▸ Work request
Restate the data exactly as given and keep the pictures out.
+ + + + + + +
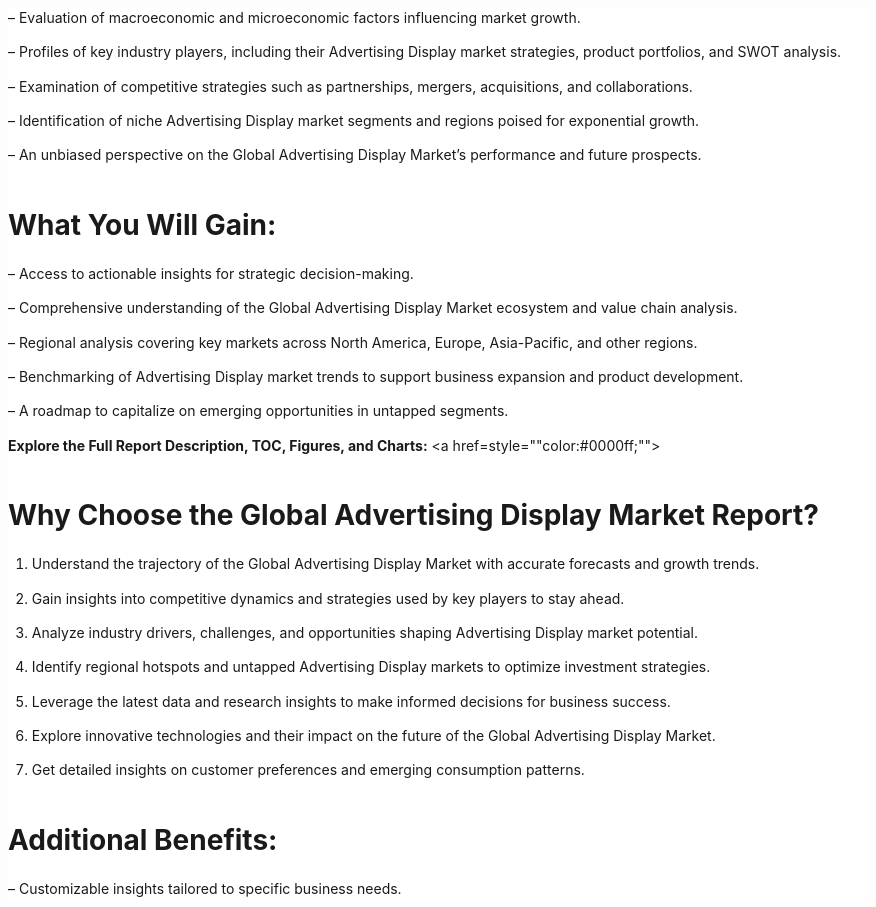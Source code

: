 – Evaluation of macroeconomic and microeconomic factors influencing market growth.

– Profiles of key industry players, including their Advertising Display market strategies, product portfolios, and SWOT analysis.

– Examination of competitive strategies such as partnerships, mergers, acquisitions, and collaborations.

– Identification of niche Advertising Display market segments and regions poised for exponential growth.

– An unbiased perspective on the Global Advertising Display Market’s performance and future prospects.

# <strong>What You Will Gain:</strong>

– Access to actionable insights for strategic decision-making.

– Comprehensive understanding of the Global Advertising Display Market ecosystem and value chain analysis.

– Regional analysis covering key markets across North America, Europe, Asia-Pacific, and other regions.

– Benchmarking of Advertising Display market trends to support business expansion and product development.

– A roadmap to capitalize on emerging opportunities in untapped segments.

<strong>Explore the Full Report Description, TOC, Figures, and Charts:</strong>
<a href=style=""color:#0000ff;""></a>

# <strong>Why Choose the Global Advertising Display Market Report?</strong>

1. Understand the trajectory of the Global Advertising Display Market with accurate forecasts and growth trends.

2. Gain insights into competitive dynamics and strategies used by key players to stay ahead.

3. Analyze industry drivers, challenges, and opportunities shaping Advertising Display market potential.

4. Identify regional hotspots and untapped Advertising Display markets to optimize investment strategies.

5. Leverage the latest data and research insights to make informed decisions for business success.

6. Explore innovative technologies and their impact on the future of the Global Advertising Display Market.

7. Get detailed insights on customer preferences and emerging consumption patterns.

# <strong>Additional Benefits:</strong>

– Customizable insights tailored to specific business needs.

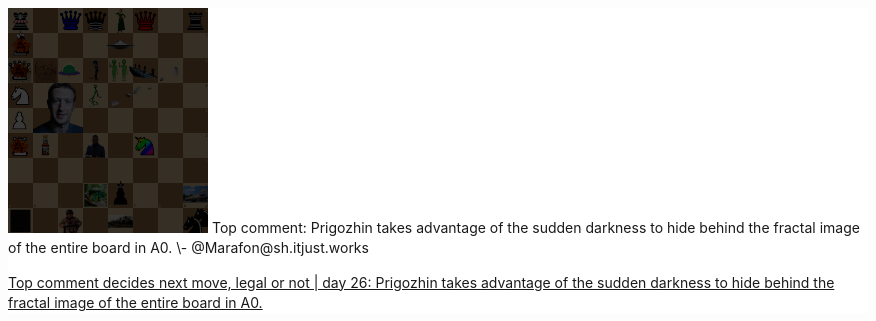 <img src=main_images/day25.png width=200 />  
Top comment:  
Prigozhin takes advantage of the sudden darkness to hide behind the fractal image of the entire board in A0.  
\- @Marafon@sh.itjust.works  
  
[Top comment decides next move, legal or not | day 26: Prigozhin takes advantage of the sudden darkness to hide behind the fractal image of the entire board in A0.](https://lemmy.antemeridiem.xyz/post/128604)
+ + + + + + +
▸ Solution to this problem
Source code

: – Evaluation of macroeconomic and microeconomic factors influencing market growth.

– Profiles of key industry players, including their Advertising Display market strategies, product portfolios, and SWOT analysis.

– Examination of competitive strategies such as partnerships, mergers, acquisitions, and collaborations.

– Identification of niche Advertising Display market segments and regions poised for exponential growth.

– An unbiased perspective on the Global Advertising Display Market’s performance and future prospects.

# <strong>What You Will Gain:</strong>

– Access to actionable insights for strategic decision-making.

– Comprehensive understanding of the Global Advertising Display Market ecosystem and value chain analysis.

– Regional analysis covering key markets across North America, Europe, Asia-Pacific, and other regions.

– Benchmarking of Advertising Display market trends to support business expansion and product development.

– A roadmap to capitalize on emerging opportunities in untapped segments.

<strong>Explore the Full Report Description, TOC, Figures, and Charts:</strong>
<a href=style=""color:#0000ff;""></a>

# <strong>Why Choose the Global Advertising Display Market Report?</strong>

1. Understand the trajectory of the Global Advertising Display Market with accurate forecasts and growth trends.

2. Gain insights into competitive dynamics and strategies used by key players to stay ahead.

3. Analyze industry drivers, challenges, and opportunities shaping Advertising Display market potential.

4. Identify regional hotspots and untapped Advertising Display markets to optimize investment strategies.

5. Leverage the latest data and research insights to make informed decisions for business success.

6. Explore innovative technologies and their impact on the future of the Global Advertising Display Market.

7. Get detailed insights on customer preferences and emerging consumption patterns.

# <strong>Additional Benefits:</strong>

– Customizable insights tailored to specific business needs.

 <img src=main_images/day25.png width=200 />  
Top comment:  
Prigozhin takes advantage of the sudden darkness to hide behind the fractal image of the entire board in A0.  
\- @Marafon@sh.itjust.works  
  
[Top comment decides next move, legal or not | day 26: Prigozhin takes advantage of the sudden darkness to hide behind the fractal image of the entire board in A0.](https://lemmy.antemeridiem.xyz/post/128604)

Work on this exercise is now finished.